O ministro da Infraestrutura, Tarcísio Gomes de Freitas, anunciou na quarta (18), em Brasília, medidas para minimizar o impacto econômico provocado pela pandemia do novo coronavírus (Covid-19) no setor aéreo brasileiro. As principais medidas são o adiamento do recolhimento das tarifas de navegação aérea, adiamento do pagamento das outorgas aeroportuárias sem cobrança de multas e prorrogação das obrigações de reembolso das empresas aéreas.
“O governo está se antecipando a problemas que possam decorrer da mais profunda crise econômica no setor aéreo internacional na história. Vamos trabalhar para evitar danos duradouros no transporte aéreo brasileiro. Foco será na oferta, na solvência do setor e na continuidade dos serviços”, afirmou o ministro Freitas.
Em relação às tarifas de navegação aérea, decreto vai definir que os vencimentos de março, abril, maio e junho de 2020 ficam postergados para, respectivamente, setembro, outubro, novembro e dezembro do referido ano. Já a MP versa sobre reembolso de passagens aéreas para solicitações efetuadas até o dia 31 de dezembro de 2020. O prazo para reembolso será de 12 meses.
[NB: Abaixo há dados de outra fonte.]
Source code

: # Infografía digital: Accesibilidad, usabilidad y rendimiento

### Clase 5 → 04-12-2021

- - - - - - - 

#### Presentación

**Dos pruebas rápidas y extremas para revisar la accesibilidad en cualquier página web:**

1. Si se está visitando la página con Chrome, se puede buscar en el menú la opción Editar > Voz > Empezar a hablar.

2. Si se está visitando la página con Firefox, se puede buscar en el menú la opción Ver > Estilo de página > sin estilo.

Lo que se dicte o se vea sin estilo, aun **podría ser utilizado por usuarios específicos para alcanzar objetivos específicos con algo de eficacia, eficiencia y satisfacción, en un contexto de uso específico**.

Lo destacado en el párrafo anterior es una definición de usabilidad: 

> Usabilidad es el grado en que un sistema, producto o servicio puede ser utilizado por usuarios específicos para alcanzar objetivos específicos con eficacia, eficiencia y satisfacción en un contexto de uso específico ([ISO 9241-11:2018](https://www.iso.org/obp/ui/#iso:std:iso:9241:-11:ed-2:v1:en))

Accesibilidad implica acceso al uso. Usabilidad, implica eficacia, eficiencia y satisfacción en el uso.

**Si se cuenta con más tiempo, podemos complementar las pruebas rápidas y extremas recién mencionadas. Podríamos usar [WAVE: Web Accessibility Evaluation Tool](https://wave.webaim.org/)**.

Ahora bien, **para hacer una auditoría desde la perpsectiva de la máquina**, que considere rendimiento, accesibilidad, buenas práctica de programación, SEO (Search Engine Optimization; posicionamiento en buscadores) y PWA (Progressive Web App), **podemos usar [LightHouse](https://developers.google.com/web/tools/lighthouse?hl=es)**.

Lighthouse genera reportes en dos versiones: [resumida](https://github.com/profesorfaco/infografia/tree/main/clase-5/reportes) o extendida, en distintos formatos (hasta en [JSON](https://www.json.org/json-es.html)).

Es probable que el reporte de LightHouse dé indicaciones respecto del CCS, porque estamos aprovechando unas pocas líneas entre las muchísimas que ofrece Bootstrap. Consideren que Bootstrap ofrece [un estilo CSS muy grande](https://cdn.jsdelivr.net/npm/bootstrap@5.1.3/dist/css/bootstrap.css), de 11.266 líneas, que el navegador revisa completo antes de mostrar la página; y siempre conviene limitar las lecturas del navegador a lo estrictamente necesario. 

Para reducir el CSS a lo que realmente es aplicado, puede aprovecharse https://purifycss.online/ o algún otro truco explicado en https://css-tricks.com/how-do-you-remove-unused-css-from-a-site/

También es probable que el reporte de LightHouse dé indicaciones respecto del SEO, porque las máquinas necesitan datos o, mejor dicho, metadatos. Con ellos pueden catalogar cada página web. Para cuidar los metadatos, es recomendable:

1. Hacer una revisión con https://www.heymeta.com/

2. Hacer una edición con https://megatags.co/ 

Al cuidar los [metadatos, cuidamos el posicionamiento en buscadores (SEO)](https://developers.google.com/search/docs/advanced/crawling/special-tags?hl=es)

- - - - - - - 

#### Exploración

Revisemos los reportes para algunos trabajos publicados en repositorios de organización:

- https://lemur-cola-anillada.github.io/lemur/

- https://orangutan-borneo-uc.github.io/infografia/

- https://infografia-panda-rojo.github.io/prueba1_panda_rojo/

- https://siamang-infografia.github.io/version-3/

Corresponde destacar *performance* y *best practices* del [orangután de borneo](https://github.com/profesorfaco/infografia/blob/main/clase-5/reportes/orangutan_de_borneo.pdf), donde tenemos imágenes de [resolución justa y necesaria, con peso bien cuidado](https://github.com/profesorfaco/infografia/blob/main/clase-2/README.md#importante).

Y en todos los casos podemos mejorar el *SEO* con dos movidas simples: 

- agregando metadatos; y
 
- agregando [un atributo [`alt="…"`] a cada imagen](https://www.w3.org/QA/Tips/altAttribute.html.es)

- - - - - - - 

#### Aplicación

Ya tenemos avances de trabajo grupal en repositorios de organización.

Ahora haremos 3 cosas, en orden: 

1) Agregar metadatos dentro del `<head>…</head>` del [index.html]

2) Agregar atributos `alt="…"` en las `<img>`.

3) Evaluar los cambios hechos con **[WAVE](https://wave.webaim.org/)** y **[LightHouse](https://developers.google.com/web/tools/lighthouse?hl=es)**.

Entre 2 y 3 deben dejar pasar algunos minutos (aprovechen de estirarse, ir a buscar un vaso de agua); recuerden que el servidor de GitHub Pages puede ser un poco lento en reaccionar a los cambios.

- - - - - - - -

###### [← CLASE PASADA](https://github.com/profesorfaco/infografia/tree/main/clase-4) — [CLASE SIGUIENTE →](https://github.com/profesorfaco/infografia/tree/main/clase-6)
Já os consumidores ficarão isentos das penalidades contratuais, mediante a aceitação de crédito para utilização futura.

Crédito
Também por Medida Provisória, será alterado o cronograma de pagamento previsto para o ano de 2020 das contribuições fixas e variáveis nos contratos de parceria no setor aeroportuário, com a possibilidade de quitação até o dia 18 de dezembro deste ano. Além das medidas, o governo também já disponibiliza linhas de financiamento de capital de giro para essas empresas a serem concedidas pelo Banco do Brasil, Caixa e BNDES.
Em 2018, a aviação comercial representou 1,9% do PIB, impactando a economia em R$ 131 bilhões. Há o entendimento no governo de que, além de passageiros, o transporte aéreo de carga é fundamental para assegurar, inclusive, a chegada de medicamentos e equipamentos médico-hospitalares. “É preciso manter a continuidade do serviço de transporte aéreo no Brasil. Quando superarmos a emergência do coronavírus, o Brasil deverá retomar a normalidade e precisaremos de uma economia forte e com os serviços de transporte aéreo funcionando plenamente, sem afetar a conectividade das regiões”, disse o ministro.
ANAC
As medidas anunciadas somam-se à primeira ação anunciada no setor na última semana, quando a Agência Nacional de Aviação Civil (ANAC) abonou o cancelamento de slots (horários de chegada e partida em aeroportos coordenados) do cálculo do índice de regularidade para a obtenção de direitos históricos pelas companhias aéreas.
A medida vale até o final da temporada Verão 2020 (S20), ou seja 24/10/2020, e está alinhada com decisão semelhante adotada por outras organizações e autoridades de aviação civil, como a Comissão Europeia, a European Airport Coordinators Association (EUACA), da Europa, e a Federal Aviation Administration (FAA), dos Estados Unidos.
A Anac também determinou a extensão por 120 dias a renovação de habilitações, certificados e licenças de aviação civil.
Aéreas pedem socorro ao governo do Estado de São Paulo
As companhias aéreas nacionais pediram socorro ao governador do Estado de São Paulo, João Doria, na quarta (18) , por toda crise causada pela pandemia do novo coronavírus. As informações são da Secretaria de Turismo paulista.
Entre os principais pleitos estão realinhar os prazos para abertura de novas frequências nos aeroportos paulistas, compromisso assumido depois da redução do ICMS sobre os combustíveis de aviação, em 2019; zerar as tarifas dos aeroportos do interior; articular com outros governadores a redução do ICMS e zerar esse imposto em São Paulo por um período.
De acordo com o secretário estadual de Turismo, Vinicius Lummertz, as aéreas não querem subsídios, mas sim ferramentas para lidar com a crise e evitar a saída de caixa.
“A situação é crítica. A Gol encerrou todas as frequências internacionais e 90% das aeronaves estão no chão. A Azul está com quase 70% da frota parada. A expectativa é que em agosto as operações já deem sinais de recuperação”, afirma.
Lummertz tratará com Henrique Meirelles, da Fazenda e Planejamento, a questão do ICMS. A condição é que as empresas evitem a todo custo as demissões.
Outro ponto levantado, mas pela administração dos aeroportos (Guarulhos, Congonhas e Viracopos), é dirigido ao Governo Federal: aumento da presença da Anvisa com informações e equipes de atendimento nos desembarques.